Aboriginal Storytelling Month marks 20 years of sharing

“Our cultural ceremony, history and language are all talked about in traditional stories. As long as we continue to share them, they stay alive.”

Albert and her kohkum Mary Lee will share their stories online as part of the month-long event. (Photo provided)

Storytelling was always a part of Jasmyn Albert’s life. When her kohkom shared stories she soaked it all in. It’s what made her want to become a teacher and storyteller.

“I was taught that as long as we’re sharing our stories, they stay alive,” Albert says. “When I’m in front of Indigenous students, I can feel the connection they are making to it, it lights up their spirit.”

Wintertime is a sacred time for Indigenous communities where knowledge and lived experience has always been shared through oral tradition. When Aboriginal Storytelling Month was created in 2004 by the Library Services for Saskatchewan Aboriginal Peoples (LSSAP), there was a simple goal; to create a space where Indigenous people were welcomed and their stories celebrated. Now, two decades later, it’s still helping schools, local libraries and cultural organizations share knowledge and protect Indigenous culture.
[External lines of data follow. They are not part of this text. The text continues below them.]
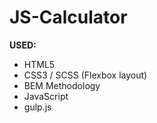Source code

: # JS-Calculator

**USED:**
+ HTML5
+ CSS3 / SCSS (Flexbox layout)
+ BEM Methodology
+ JavaScript
+ gulp.js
The milestone 20th anniversary kicks off February 1, 2023 in LaRonge with a celebration of all the event has accomplished.
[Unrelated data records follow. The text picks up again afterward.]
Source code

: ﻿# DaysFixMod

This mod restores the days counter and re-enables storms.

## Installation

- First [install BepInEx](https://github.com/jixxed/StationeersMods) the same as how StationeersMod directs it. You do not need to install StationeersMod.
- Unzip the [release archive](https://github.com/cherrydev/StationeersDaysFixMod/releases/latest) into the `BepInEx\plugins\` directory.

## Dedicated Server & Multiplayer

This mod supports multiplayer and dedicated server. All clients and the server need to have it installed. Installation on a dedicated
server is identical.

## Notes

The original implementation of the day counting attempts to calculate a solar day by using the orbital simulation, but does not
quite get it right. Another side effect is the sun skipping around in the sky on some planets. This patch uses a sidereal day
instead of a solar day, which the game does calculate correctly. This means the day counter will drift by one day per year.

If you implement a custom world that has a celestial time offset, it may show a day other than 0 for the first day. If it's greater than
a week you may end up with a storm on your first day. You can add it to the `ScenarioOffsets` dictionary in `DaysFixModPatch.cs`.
“We started small,” says organizer Jessica Generoux. “The first year was only a week-long project with about 200 people attending. The month of February is now proclaimed by the government as Aboriginal Storytelling Month and we fill it with events reaching across the province and nearly 30,000 people attending.”

Tonia Laird will share how her culture informs her illustrations and video game work. (Tonia Laird)
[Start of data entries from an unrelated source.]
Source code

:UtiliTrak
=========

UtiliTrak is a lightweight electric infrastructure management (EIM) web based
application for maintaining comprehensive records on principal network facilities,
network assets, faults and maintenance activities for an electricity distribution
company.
This year’s celebration will feature a mix of online and in-person events. 65 storytellers will share children’s’ stories, traditional teachings, poetry, music and ceremony but, it doesn’t stop there. Personal stories will be shared by podcasters, video game creators, playwrights, artists and comedians.

“It’s a connection to our past as individuals. It tells us about who we are and where we come from.”

Curtis Peeteetuce will be sharing his own storytelling secrets at workshops throughout the province. (Photo Provided)

Playwright, artist and teacher Curtis Peeteetuce has been part of it all for the past 16 years. He says sharing stories in communities across the province gives him confidence as a performer and reinforces his own identity as an Indigenous person.

“It’s a connection to our past as individuals. It tells us about who we are and where we come from. It gives meaning and strength to us.” Peeteetuce explains, “When you hear stories of hardship and you are going through your own struggles, these stories of victory, success, love and power can inspire and give us all hope.”

Albert says Aboriginal Storytelling Month is also a chance to build bridges.

“It’s a chance to share the beauty of our stories with non-Indigenous people as well,” she says. “To break the stereotypes and cultural biases that many have is important. I get to enlighten people and share a piece of who I am.”

With most libraries across Saskatchewan taking part in the event, there is truly something for everyone.